Write out the lines starting at the one that holds "трактувати гроші як" and ending with the final line of the data, exactly and with no others.

··· Task inputs ···

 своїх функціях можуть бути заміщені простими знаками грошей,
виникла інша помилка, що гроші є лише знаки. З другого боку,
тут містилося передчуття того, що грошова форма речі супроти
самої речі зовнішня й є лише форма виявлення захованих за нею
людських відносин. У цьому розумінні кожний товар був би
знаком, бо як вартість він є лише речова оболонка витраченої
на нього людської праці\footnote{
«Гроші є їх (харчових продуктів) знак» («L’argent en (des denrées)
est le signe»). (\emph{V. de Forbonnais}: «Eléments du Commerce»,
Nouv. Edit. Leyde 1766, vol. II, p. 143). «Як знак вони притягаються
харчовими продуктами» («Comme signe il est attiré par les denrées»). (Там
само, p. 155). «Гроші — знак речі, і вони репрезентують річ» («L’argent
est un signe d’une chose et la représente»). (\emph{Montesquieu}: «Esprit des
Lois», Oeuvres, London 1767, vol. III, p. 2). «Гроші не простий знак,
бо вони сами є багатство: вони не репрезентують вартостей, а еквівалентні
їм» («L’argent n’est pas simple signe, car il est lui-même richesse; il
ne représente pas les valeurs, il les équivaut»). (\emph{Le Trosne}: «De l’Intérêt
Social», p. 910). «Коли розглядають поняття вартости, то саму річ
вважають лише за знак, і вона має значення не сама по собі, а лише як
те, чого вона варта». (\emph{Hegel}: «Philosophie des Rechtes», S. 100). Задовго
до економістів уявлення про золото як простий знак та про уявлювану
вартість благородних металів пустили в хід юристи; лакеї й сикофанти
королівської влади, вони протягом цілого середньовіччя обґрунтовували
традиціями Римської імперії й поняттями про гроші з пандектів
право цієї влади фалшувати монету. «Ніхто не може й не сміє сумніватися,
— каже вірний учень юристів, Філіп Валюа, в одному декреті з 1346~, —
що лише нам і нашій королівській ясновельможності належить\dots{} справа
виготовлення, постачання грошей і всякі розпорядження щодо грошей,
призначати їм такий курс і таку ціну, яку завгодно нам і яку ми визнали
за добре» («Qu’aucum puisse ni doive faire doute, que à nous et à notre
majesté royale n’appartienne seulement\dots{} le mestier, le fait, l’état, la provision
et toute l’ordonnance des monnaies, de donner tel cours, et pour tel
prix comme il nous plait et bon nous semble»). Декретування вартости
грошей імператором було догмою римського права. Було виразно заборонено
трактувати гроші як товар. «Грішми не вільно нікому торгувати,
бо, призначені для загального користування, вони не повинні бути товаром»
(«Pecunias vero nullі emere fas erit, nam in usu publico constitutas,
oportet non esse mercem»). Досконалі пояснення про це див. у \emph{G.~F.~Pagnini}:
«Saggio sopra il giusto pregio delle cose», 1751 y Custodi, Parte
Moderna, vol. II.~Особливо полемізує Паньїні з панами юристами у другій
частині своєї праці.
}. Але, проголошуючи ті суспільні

···

> _Response below_
трактувати гроші як товар. «Грішми не вільно нікому торгувати,
бо, призначені для загального користування, вони не повинні бути товаром»
(«Pecunias vero nullі emere fas erit, nam in usu publico constitutas,
oportet non esse mercem»). Досконалі пояснення про це див. у \emph{G.~F.~Pagnini}:
«Saggio sopra il giusto pregio delle cose», 1751 y Custodi, Parte
Moderna, vol. II.~Особливо полемізує Паньїні з панами юристами у другій
частині своєї праці.
}. Але, проголошуючи ті суспільні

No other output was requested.